Quanto aos senhores de escravos, tem-se o passado horror da propriedade sobre homens que, condenada a partir do Direito Natural, jamais poderia ensejar direito adquirido
Sílvio Braz é advogado. Foi professor na Universidade Estadual do Ceará (Uece) e na Universidade de Fortaleza (Unifor)
Publicado no jornal O POVO, dia 31 de julho de 2004
Na sessão inicial de julgamento da ação direta de inconstitucionalidade (Adin) acerca da tributação de aposentados e pensionistas, no Supremo Tribunal Federal (STF), chamou a atenção, recebido com simpatia pela imprensa, o voto do ministro Joaquim Barbosa, segundo o qual o alegado direito adquirido a não mais contribuir após a inativação não é um princípio absoluto, pois, se o fosse, os senhores de escravos teriam tido o direito de manter os negros no eito e a abolição não teria ocorrido.

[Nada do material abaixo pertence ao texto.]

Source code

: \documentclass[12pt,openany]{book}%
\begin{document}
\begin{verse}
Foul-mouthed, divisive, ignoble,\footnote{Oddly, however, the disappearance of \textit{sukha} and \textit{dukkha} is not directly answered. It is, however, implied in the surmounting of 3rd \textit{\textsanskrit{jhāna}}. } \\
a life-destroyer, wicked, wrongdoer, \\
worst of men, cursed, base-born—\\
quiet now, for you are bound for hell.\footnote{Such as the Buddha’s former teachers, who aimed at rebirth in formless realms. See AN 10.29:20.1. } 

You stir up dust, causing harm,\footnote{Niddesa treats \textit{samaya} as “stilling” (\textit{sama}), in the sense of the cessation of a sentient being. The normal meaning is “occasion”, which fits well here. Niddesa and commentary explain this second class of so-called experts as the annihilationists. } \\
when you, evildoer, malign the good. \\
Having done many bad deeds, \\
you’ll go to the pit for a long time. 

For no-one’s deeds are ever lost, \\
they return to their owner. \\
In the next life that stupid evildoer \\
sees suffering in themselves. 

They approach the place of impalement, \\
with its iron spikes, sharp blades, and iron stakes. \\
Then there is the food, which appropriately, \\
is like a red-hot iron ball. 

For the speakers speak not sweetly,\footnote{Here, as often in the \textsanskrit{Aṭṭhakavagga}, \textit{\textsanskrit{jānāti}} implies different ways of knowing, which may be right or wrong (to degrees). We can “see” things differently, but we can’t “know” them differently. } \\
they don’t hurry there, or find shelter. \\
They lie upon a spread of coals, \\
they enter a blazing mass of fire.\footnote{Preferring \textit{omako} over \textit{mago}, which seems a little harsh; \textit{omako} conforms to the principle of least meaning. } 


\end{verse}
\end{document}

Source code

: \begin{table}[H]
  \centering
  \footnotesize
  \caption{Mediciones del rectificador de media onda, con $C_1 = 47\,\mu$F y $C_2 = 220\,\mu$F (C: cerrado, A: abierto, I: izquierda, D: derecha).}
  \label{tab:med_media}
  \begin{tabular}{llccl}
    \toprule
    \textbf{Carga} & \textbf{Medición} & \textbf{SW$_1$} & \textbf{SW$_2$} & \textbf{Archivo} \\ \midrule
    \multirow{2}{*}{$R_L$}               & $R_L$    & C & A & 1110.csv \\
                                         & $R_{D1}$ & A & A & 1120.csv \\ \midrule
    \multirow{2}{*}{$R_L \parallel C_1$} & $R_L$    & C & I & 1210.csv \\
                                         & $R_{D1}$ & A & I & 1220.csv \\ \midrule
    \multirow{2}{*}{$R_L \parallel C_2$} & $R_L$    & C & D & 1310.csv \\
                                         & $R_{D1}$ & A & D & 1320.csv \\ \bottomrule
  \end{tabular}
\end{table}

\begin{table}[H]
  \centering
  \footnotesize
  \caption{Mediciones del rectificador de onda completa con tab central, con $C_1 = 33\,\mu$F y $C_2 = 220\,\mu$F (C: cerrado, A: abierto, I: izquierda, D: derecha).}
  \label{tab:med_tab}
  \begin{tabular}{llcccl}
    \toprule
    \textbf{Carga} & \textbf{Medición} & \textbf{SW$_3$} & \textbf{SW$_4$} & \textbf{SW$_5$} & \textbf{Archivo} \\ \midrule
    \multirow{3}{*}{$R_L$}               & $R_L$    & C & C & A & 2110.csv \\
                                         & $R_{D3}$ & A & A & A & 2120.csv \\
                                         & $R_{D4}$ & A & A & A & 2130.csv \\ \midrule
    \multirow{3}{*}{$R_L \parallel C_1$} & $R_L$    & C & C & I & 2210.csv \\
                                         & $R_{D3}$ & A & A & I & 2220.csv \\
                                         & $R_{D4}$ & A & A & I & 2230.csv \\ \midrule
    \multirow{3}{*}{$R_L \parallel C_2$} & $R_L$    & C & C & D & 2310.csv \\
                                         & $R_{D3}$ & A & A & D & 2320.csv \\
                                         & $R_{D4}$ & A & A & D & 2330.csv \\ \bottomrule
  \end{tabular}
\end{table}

Equívoco parece, no entanto, o argumento, a partir da infelicidade da comparação. De fato, no caso dos aposentados, defronta-se realmente direito adquirido, oriundo de situação jurídica legítima, de não mais contribuírem, vez que jamais positivada, no regime em que se jubilaram, tal exigência. A emenda constitucional (EC-41/03), dispondo em contrário, atropelou os artigos 5º, XXXVI e 60, parágrafo 4º, da Constituição Federal, a impor, ademais, tributo sem causa, o que já teve reprovação do Supremo em caso inverso, de concessão: Incide o legislador comum em desvio ético-jurídico, quando concede a agentes estatais determinada vantagem pecuniária cuja razão de ser se revela absolutamente destituída de causa (Adin nº 1.158, RDA 200/242).
E nada têm a ver os aposentados/pensionados, antes da EC-41/03, com o novo regime de previdência exclusivo dos titulares de cargos efetivos, ainda sequer posto em funcionamento.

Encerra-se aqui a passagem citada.